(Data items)
((
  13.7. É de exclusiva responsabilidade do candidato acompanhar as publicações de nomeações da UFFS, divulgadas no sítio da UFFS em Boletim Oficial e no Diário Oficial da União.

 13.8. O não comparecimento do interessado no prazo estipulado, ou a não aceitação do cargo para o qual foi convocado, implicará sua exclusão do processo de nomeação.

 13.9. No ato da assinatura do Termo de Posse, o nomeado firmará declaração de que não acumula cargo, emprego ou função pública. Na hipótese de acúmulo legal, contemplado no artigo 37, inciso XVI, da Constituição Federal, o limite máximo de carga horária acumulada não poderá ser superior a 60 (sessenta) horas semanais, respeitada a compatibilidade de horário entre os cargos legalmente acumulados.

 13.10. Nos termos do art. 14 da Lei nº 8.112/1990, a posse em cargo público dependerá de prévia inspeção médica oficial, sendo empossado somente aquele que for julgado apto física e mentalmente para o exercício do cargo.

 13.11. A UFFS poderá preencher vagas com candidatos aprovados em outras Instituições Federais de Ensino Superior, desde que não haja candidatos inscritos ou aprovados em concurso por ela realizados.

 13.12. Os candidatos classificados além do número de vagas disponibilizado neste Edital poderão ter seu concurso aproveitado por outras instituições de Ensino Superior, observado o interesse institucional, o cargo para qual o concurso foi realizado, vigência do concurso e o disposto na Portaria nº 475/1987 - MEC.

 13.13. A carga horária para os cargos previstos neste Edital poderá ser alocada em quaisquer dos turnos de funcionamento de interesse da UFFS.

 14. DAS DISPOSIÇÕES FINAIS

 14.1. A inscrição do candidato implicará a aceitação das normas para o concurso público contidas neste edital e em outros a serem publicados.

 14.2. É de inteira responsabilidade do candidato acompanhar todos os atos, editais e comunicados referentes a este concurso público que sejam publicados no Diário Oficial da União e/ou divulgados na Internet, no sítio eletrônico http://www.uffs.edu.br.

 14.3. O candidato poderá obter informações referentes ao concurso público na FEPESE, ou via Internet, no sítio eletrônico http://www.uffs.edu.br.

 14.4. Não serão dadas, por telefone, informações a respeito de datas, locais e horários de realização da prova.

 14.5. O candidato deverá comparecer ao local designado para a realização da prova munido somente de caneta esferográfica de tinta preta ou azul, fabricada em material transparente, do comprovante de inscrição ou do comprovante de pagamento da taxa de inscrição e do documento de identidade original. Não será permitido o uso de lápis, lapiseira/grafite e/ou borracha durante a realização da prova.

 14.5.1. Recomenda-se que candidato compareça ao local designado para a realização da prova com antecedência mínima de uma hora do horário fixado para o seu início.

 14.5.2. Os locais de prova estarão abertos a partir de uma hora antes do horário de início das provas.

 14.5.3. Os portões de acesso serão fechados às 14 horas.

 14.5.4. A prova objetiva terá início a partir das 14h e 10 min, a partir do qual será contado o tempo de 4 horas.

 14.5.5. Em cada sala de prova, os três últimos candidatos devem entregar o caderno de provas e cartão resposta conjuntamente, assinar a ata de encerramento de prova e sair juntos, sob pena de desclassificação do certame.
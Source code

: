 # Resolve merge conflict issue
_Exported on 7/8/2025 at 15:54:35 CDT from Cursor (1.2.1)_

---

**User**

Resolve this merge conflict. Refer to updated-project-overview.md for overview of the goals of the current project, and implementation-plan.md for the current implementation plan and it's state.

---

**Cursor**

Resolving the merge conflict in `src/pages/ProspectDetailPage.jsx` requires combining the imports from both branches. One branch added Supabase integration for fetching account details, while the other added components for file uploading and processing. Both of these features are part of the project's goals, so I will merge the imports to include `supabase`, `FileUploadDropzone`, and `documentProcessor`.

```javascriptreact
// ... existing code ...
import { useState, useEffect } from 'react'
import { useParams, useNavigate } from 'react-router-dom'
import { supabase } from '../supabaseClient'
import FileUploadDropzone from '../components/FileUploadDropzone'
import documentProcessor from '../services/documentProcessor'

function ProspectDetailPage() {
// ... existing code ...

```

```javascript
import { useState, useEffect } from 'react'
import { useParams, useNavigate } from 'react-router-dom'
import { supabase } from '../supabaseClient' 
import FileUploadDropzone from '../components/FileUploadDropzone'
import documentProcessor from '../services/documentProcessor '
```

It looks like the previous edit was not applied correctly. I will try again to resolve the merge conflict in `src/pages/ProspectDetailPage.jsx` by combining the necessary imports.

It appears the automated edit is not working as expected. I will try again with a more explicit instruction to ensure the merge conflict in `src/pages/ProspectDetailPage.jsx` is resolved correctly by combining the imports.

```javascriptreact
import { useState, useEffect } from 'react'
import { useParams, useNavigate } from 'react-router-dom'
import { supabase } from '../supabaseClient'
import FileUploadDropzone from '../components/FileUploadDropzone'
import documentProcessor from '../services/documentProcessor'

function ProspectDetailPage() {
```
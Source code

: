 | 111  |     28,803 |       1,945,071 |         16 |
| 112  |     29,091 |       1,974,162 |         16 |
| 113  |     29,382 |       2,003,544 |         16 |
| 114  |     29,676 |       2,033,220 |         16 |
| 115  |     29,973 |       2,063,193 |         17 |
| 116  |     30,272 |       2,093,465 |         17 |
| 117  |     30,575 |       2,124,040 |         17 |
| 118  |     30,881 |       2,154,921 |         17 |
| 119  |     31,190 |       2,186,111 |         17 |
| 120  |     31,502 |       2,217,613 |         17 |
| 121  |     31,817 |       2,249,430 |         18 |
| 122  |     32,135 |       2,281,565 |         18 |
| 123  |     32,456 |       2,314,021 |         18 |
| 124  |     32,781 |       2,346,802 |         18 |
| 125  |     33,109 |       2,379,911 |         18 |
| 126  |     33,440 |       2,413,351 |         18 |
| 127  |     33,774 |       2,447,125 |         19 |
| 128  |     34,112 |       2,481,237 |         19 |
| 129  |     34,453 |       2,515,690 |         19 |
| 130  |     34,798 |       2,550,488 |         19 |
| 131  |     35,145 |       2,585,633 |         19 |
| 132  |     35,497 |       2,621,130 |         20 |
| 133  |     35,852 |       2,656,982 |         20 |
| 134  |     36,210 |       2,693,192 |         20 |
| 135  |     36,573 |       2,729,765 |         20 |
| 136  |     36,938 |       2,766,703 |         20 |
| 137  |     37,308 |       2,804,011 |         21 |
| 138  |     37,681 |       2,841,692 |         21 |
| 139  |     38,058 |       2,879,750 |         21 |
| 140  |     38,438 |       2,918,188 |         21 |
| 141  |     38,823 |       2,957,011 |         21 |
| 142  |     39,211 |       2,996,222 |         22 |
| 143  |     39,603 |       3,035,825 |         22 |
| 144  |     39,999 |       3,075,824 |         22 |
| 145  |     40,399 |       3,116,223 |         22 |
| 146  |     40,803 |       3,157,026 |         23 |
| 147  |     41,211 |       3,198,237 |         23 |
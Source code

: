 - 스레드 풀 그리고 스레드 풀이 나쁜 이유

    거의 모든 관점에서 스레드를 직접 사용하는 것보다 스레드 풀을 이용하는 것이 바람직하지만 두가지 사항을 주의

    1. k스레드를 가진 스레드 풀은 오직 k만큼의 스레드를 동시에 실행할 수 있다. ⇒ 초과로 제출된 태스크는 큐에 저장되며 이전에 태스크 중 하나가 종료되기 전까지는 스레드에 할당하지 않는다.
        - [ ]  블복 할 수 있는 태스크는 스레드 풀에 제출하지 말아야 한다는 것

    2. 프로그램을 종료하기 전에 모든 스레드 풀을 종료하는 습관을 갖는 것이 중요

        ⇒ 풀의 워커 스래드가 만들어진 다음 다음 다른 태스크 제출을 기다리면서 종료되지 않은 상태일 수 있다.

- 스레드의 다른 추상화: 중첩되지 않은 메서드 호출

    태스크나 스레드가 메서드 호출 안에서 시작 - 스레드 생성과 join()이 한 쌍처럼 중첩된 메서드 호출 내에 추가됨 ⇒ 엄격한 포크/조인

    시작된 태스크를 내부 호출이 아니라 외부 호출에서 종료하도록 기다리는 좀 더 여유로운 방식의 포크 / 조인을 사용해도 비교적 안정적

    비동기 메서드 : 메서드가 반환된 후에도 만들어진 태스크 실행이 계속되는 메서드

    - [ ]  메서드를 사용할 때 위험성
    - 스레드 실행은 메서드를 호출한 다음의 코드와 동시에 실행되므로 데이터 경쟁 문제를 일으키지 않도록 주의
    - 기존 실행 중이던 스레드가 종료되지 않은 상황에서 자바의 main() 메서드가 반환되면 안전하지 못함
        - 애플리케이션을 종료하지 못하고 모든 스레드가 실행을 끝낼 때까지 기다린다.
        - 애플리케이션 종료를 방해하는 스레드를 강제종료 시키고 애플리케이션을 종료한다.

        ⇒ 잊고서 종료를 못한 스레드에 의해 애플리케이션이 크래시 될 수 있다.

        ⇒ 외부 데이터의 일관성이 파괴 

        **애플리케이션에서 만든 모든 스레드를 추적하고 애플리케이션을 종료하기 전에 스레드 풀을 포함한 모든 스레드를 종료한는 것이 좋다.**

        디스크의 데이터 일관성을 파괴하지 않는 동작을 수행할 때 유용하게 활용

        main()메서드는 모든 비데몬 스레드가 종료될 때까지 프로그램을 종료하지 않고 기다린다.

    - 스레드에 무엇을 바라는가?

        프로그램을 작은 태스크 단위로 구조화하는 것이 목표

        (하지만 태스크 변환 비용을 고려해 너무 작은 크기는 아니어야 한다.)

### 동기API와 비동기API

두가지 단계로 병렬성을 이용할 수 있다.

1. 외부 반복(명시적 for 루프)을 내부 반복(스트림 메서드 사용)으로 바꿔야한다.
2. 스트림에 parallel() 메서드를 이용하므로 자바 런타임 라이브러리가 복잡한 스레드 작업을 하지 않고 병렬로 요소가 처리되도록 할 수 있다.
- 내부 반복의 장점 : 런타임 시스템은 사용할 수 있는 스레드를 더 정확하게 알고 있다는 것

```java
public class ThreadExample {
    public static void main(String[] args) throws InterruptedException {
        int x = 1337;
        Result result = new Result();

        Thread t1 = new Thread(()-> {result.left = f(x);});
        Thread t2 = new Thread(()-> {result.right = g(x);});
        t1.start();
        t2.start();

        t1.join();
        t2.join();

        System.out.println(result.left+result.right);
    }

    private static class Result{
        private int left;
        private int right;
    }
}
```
))
| The problem |
Could you retype exactly the lines from the first one of the records through the line containing "13.11. A UFFS", both included, and nothing more?

| Answer section |
  13.7. É de exclusiva responsabilidade do candidato acompanhar as publicações de nomeações da UFFS, divulgadas no sítio da UFFS em Boletim Oficial e no Diário Oficial da União.

 13.8. O não comparecimento do interessado no prazo estipulado, ou a não aceitação do cargo para o qual foi convocado, implicará sua exclusão do processo de nomeação.

 13.9. No ato da assinatura do Termo de Posse, o nomeado firmará declaração de que não acumula cargo, emprego ou função pública. Na hipótese de acúmulo legal, contemplado no artigo 37, inciso XVI, da Constituição Federal, o limite máximo de carga horária acumulada não poderá ser superior a 60 (sessenta) horas semanais, respeitada a compatibilidade de horário entre os cargos legalmente acumulados.

 13.10. Nos termos do art. 14 da Lei nº 8.112/1990, a posse em cargo público dependerá de prévia inspeção médica oficial, sendo empossado somente aquele que for julgado apto física e mentalmente para o exercício do cargo.

 13.11. A UFFS poderá preencher vagas com candidatos aprovados em outras Instituições Federais de Ensino Superior, desde que não haja candidatos inscritos ou aprovados em concurso por ela realizados.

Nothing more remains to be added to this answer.